Grads also explored the international contemporary art sections from the art collection of North Rhine-Westphalia which concentrate on the new acquisitions of recent years. Works from the collection by Ed Atkins, Lutz Bacher, Simon Denny, Sabrina Fritsch, Isa Genzken, Carsten Nicolai, Hito Steyerl and Raqs Media Collective are shown in individual rooms. The presentation of the collection also includes photographs by Thomas Struth, which, like the large installations by Reinhard Mucha and Tomás Saraceno, have long been part of the Kunstsammlung Nordrhein-Westfalen.

Grads visited the opening of māteriālia in Düsseldorf featuring contemporary artists Inma Femenía, Lucila Pacheco Dehne, Fabian Ramírez, Klara Virnich, and Denise Werth.

During the opening viewers were surprised by the sudden performance of Klara Virnich.

The grads visited Noemi Weber’s studio in Düsseldorf and were provided the opportunity to meet individually for critique.

Weber is a visual artist based in Düsseldorf, whose work spans across painting, sculpture, and space. She studied under Katharina Grosse at the Düsseldorf Art Academy. Her work is focused on exploring the essence of painting and redefining its possibilities, and it showcases a variety of expressive forms and exhibition modes.

In her current works, Weber examines the interplay between material, color, and space on the one hand, and the viewer’s perceptual paradigms on the other. She sheds light on the fascinating relationship between these elements and how they can be manipulated to create new meanings and experiences. Recently, she has conducted painting experiments by collaborating with her sister’s dance performances, using them as a form of painting gesture.

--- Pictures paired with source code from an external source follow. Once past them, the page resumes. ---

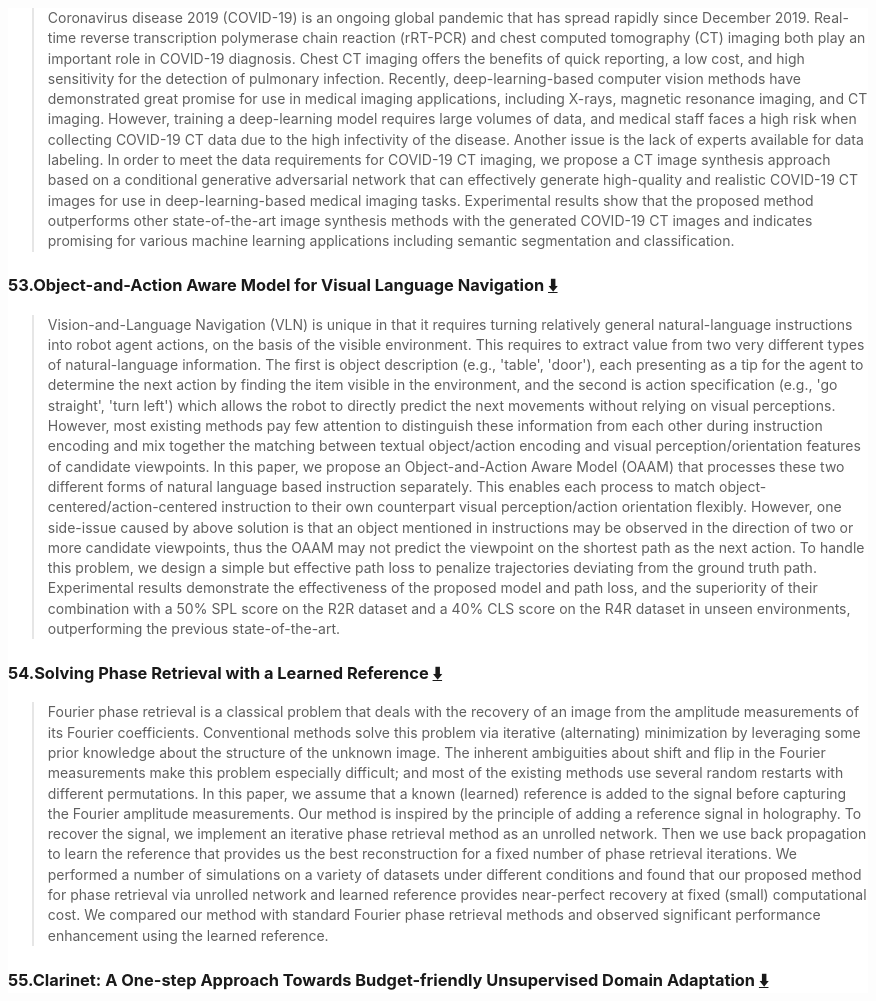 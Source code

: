 >  Coronavirus disease 2019 (COVID-19) is an ongoing global pandemic that has spread rapidly since December 2019. Real-time reverse transcription polymerase chain reaction (rRT-PCR) and chest computed tomography (CT) imaging both play an important role in COVID-19 diagnosis. Chest CT imaging offers the benefits of quick reporting, a low cost, and high sensitivity for the detection of pulmonary infection. Recently, deep-learning-based computer vision methods have demonstrated great promise for use in medical imaging applications, including X-rays, magnetic resonance imaging, and CT imaging. However, training a deep-learning model requires large volumes of data, and medical staff faces a high risk when collecting COVID-19 CT data due to the high infectivity of the disease. Another issue is the lack of experts available for data labeling. In order to meet the data requirements for COVID-19 CT imaging, we propose a CT image synthesis approach based on a conditional generative adversarial network that can effectively generate high-quality and realistic COVID-19 CT images for use in deep-learning-based medical imaging tasks. Experimental results show that the proposed method outperforms other state-of-the-art image synthesis methods with the generated COVID-19 CT images and indicates promising for various machine learning applications including semantic segmentation and classification.      
### 53.Object-and-Action Aware Model for Visual Language Navigation  [ :arrow_down: ](https://arxiv.org/pdf/2007.14626.pdf)
>  Vision-and-Language Navigation (VLN) is unique in that it requires turning relatively general natural-language instructions into robot agent actions, on the basis of the visible environment. This requires to extract value from two very different types of natural-language information. The first is object description (e.g., 'table', 'door'), each presenting as a tip for the agent to determine the next action by finding the item visible in the environment, and the second is action specification (e.g., 'go straight', 'turn left') which allows the robot to directly predict the next movements without relying on visual perceptions. However, most existing methods pay few attention to distinguish these information from each other during instruction encoding and mix together the matching between textual object/action encoding and visual perception/orientation features of candidate viewpoints. In this paper, we propose an Object-and-Action Aware Model (OAAM) that processes these two different forms of natural language based instruction separately. This enables each process to match object-centered/action-centered instruction to their own counterpart visual perception/action orientation flexibly. However, one side-issue caused by above solution is that an object mentioned in instructions may be observed in the direction of two or more candidate viewpoints, thus the OAAM may not predict the viewpoint on the shortest path as the next action. To handle this problem, we design a simple but effective path loss to penalize trajectories deviating from the ground truth path. Experimental results demonstrate the effectiveness of the proposed model and path loss, and the superiority of their combination with a 50% SPL score on the R2R dataset and a 40% CLS score on the R4R dataset in unseen environments, outperforming the previous state-of-the-art.      
### 54.Solving Phase Retrieval with a Learned Reference  [ :arrow_down: ](https://arxiv.org/pdf/2007.14621.pdf)
>  Fourier phase retrieval is a classical problem that deals with the recovery of an image from the amplitude measurements of its Fourier coefficients. Conventional methods solve this problem via iterative (alternating) minimization by leveraging some prior knowledge about the structure of the unknown image. The inherent ambiguities about shift and flip in the Fourier measurements make this problem especially difficult; and most of the existing methods use several random restarts with different permutations. In this paper, we assume that a known (learned) reference is added to the signal before capturing the Fourier amplitude measurements. Our method is inspired by the principle of adding a reference signal in holography. To recover the signal, we implement an iterative phase retrieval method as an unrolled network. Then we use back propagation to learn the reference that provides us the best reconstruction for a fixed number of phase retrieval iterations. We performed a number of simulations on a variety of datasets under different conditions and found that our proposed method for phase retrieval via unrolled network and learned reference provides near-perfect recovery at fixed (small) computational cost. We compared our method with standard Fourier phase retrieval methods and observed significant performance enhancement using the learned reference.      
### 55.Clarinet: A One-step Approach Towards Budget-friendly Unsupervised Domain Adaptation  [ :arrow_down: ](https://arxiv.org/pdf/2007.14612.pdf)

Graduate students attended the opening “Conversion” featuring Ralf Brueck.

Brueck is a younger exponent of the Düsseldorf School of Photography, which has achieved worldwide recognition through Andreas Gursky, Candida Hofer, Thomas Struth, and Thomas Ruff, whose master student he became in 2002. His large format images are known for their radical editing that argue a photograph constitutes its own reality. They also refer to pop cultural icons and are supported by their titles.

Kunst & Decker is locally-run gallery in Düsseldorf.

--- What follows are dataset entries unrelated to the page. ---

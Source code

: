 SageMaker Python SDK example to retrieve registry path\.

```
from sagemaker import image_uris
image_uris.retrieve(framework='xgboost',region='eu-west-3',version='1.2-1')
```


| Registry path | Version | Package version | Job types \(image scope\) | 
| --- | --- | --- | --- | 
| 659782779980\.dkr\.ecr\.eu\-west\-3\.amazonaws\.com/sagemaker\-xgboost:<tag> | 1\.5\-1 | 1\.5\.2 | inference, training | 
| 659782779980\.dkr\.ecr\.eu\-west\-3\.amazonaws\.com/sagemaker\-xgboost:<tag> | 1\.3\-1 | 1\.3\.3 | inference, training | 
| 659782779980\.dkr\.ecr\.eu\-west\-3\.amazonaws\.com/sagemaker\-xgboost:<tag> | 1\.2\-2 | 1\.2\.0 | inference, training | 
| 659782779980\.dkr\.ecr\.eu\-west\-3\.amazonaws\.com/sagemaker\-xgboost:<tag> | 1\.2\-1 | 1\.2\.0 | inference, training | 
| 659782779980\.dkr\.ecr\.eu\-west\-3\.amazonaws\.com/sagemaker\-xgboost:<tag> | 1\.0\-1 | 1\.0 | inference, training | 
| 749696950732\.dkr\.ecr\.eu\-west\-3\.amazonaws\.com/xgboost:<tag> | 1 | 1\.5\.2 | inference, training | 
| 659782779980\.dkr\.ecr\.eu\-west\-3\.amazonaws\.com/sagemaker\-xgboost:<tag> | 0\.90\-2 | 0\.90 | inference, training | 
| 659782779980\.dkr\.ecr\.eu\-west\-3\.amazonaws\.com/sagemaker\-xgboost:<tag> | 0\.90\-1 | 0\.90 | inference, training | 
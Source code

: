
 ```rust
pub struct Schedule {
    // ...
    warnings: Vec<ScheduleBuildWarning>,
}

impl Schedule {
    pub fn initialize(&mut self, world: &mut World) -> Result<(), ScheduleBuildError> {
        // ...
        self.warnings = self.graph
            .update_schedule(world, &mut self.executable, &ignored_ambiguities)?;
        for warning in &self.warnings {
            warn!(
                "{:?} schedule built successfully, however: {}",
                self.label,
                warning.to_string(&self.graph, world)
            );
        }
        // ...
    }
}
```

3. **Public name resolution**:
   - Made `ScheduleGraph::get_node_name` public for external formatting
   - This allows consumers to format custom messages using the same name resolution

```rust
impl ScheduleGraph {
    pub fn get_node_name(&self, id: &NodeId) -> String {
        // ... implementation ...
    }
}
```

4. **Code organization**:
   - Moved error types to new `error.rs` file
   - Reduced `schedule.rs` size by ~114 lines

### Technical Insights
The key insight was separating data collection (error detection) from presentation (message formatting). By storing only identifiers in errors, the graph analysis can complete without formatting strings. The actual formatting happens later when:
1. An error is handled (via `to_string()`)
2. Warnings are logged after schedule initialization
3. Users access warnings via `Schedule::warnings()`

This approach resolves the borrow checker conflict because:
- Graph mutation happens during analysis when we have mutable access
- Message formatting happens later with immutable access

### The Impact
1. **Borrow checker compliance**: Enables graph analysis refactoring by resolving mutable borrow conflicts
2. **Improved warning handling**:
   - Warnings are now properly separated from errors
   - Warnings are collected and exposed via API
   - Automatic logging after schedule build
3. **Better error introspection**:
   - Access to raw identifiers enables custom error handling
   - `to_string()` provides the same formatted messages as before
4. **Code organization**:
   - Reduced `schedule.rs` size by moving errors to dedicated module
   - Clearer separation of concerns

Graduate students visited the exhibition “Breathing Water, Drinking Air” at Philara, a private collection of contemporary art comprising more than 1,800 works in genres such as painting, drawing, sculpture, installation, photography, and video.

To demonstrate its wide range and diverse points of interconnection that stem from the exuberance and asymmetrical directions of a passion for collecting, works are juxtaposed in new correlations and with a specific theme. It engages with reflection within and on nature, and the hierarchization of humanity and nature.

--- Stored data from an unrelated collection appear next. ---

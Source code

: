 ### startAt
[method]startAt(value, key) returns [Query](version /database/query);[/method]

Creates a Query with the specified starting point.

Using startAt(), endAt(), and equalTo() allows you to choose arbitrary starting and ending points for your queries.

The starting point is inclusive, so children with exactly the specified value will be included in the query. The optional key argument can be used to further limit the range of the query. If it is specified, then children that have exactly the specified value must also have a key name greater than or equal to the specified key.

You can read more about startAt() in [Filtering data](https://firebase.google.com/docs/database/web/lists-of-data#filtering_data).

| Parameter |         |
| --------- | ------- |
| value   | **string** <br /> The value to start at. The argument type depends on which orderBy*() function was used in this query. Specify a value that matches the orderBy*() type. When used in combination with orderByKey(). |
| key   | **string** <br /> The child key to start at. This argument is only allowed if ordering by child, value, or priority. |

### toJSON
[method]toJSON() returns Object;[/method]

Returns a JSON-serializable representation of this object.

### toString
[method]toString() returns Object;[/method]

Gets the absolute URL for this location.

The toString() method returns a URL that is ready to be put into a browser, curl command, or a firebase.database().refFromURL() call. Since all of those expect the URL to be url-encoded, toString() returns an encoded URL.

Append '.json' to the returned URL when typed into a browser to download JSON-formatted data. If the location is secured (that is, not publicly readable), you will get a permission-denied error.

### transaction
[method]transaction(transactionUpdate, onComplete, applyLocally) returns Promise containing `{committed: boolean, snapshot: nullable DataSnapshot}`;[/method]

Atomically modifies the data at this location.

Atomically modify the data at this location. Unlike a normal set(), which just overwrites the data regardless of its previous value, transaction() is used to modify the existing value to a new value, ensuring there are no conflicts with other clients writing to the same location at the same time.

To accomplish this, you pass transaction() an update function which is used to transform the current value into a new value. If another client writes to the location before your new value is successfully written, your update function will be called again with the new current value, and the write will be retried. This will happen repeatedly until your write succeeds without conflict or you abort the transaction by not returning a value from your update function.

In the mid-1900s, Gil Bronner began to build his collection, which, with its strong connection to the Düsseldorf Art Academy, has set itself the task of promoting local emerging artists.

Graduate students visited plan d, an artist-run gallery in Düsseldorf, to see the new show contemporary show “Back from Helsinki”. Participating artists, Katrin Laade and Peter Clouth, gave an exclusive tour of their works and the works of the other talented artists.

Guided by galley founders Dunja Evers and Thomas Mass, the grads had a private tour at BOA of Andrea Tippel’s catalogue in celebration of her 77th birthday.

The artist Andrea Tippel was born in Hirsau in Black Forest in 1945 and died in Berlin in 2012. Her oeuvre can be understood as a transcript of personal reflection characterized by great open-mindedness.

BOA is an artist-run gallery based in Düsseldorf that showcases contemporary art.

Our first and second year grads had the chance to visit Sven Kroner’s studio in Neuss. Each student had the opportunity to meet with the artist individually for a critique.

Kroner is a contemporary German painter who studied at the Düsseldorf Art Academy, where he was a master student in Dieter Krieg’s class. His large-format works mostly show landscapes and interiors. Kroner uses different perspectives and levels in his works to create a spectacle of illusions. The viewer is shown a fictitious place that on the one hand reflects reality, but on the other hand address memory and visions of the future.